The term recreation means an activity that renews strength and refreshes spirits after toil or anxiety. Like play in childhood, it is activity engaged in for enjoyment, with no ulterior purpose to be achieved. It serves the same purpose as play does in the childhood years. However, the recreational interests of adults are different, in most respects, from the play interests in childhood or even in adolescence.

Young adults in the American culture of today have more leisure time than their parents or grandparents did and more than adults in most other cultures. This is due partly to the shorter workweek and partly to mechanization, which has made running a home less time – and energy-consuming than it formerly was. Furthermore, members of all social classes have more money to spend on recreation today than in the past.

In spite of these opportunities, many young adults do not find their recreational activities satisfactory. One of their major adjustment problems involves learning how to use their free time in an enjoyable way.

There are several major reasons why recreation presents a major adjustment problem. First, while they were in school or college, various forms or recreation were readily available to them, at no cost or at only a minimum cost, and they had many friends with whom to engage in these activities. Second, parents and teachers encouraged them to participate in the readily available forms of recreation as an important part of school and college life. And third, schools and colleges provided them with guidance and supervision in recreation so that they learned how to use their leisure time in a way that gave them satisfaction.

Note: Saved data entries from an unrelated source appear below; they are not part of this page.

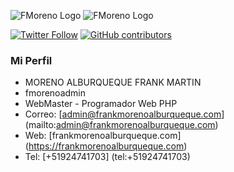 ![FMoreno Logo](https://frankmorenoalburqueque.com/images/logo.png) ![FMoreno Logo](https://frankmorenoalburqueque.com/images/ico.png)

[![Twitter Follow](https://img.shields.io/twitter/follow/sendgrid.svg?style=social&label=Follow)](https://twitter.com/FrankMartinMor1)
[![GitHub contributors](https://img.shields.io/github/contributors/sendgrid/sendgrid-php.svg)](https://frankmorenoalburqueque.com)

### Mi Perfil

- MORENO ALBURQUEQUE FRANK MARTIN
- fmorenoadmin
- WebMaster - Programador Web PHP
- Correo: [admin@frankmorenoalburqueque.com] (mailto:admin@frankmorenoalburqueque.com)
- Web: [frankmorenoalburqueque.com] (https://frankmorenoalburqueque.com)
- Tel: [+51924741703] (tel:+51924741703)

Many factors influence the pattern of adult forms of recreation. Some of the most important of these are given below:

Factors Influencing Adult Recreation

Health

Healthy young adults engage in a wider variety and in more strenuous forms of recreation than those whose health is not as good. But even the healthiest adults begin to slow down as they approach middle age and spend more time on amusements and on less strenuous forms of recreation.

Time

In spite of a shorter workweek, most young adults find that they have less time for recreation than they had as adolescents because of work or family responsibilities, obligations to community organizations, or the necessity of taking a second job so that they can acquire the status symbols they consider important. They engage in forms of recreation that give them the greatest satisfaction or which are most practical from the point of view of time and money.

Marital Status

Young unmarried men and women not only have more time and money for different forms of recreation than those who are married but also spend more of their recreational time outside the home. In large families, much of the family-centered recreation is also home-centered – watching television and playing games with family members, for example.

Socioeconomic Status

Middle-class adults have more time for recreation, engage in a wider variety of recreational activities, spend more of their recreational time as spectators, and devote more of their recreational time to activities related to their work, such as reading, than those of the lower classes. Recreational activities of middle-class families are generally home-oriented, while those of lower-class adults involve commercial entertainments outside the home.

Sex

Regardless of marital status, young men and women must make radical changes in their recreational activities. Most of the recreational activities of women with children must be home-centered.

Social Acceptance

Young adults who are popular and have many friends from their school years or from their jobs have opportunities for more socially oriented recreations after they finish their education than have adults who were not popular in school or college or who are living far away from their old schoolmates. Young adults who are completing their education have more opportunities for recreations involving people than have those who have no educational affiliation. Because geographically or socially mobile people have few social contacts and often lack acceptance in their new social groups, their recreations must, of necessity, be primarily solitary or family-oriented.

An analysis of the different kinds of recreational interests of American men and women today will show that they are in large part home – or neighbourhood-centered and that they differ markedly from the recreational interests of adolescents. Many of these changes in interest are the result of necessity. For example, while the children are still young, many of the family’s recreational activities are centered around them. Even when the children reach adolescence, the parent’s recreation is largely-centered.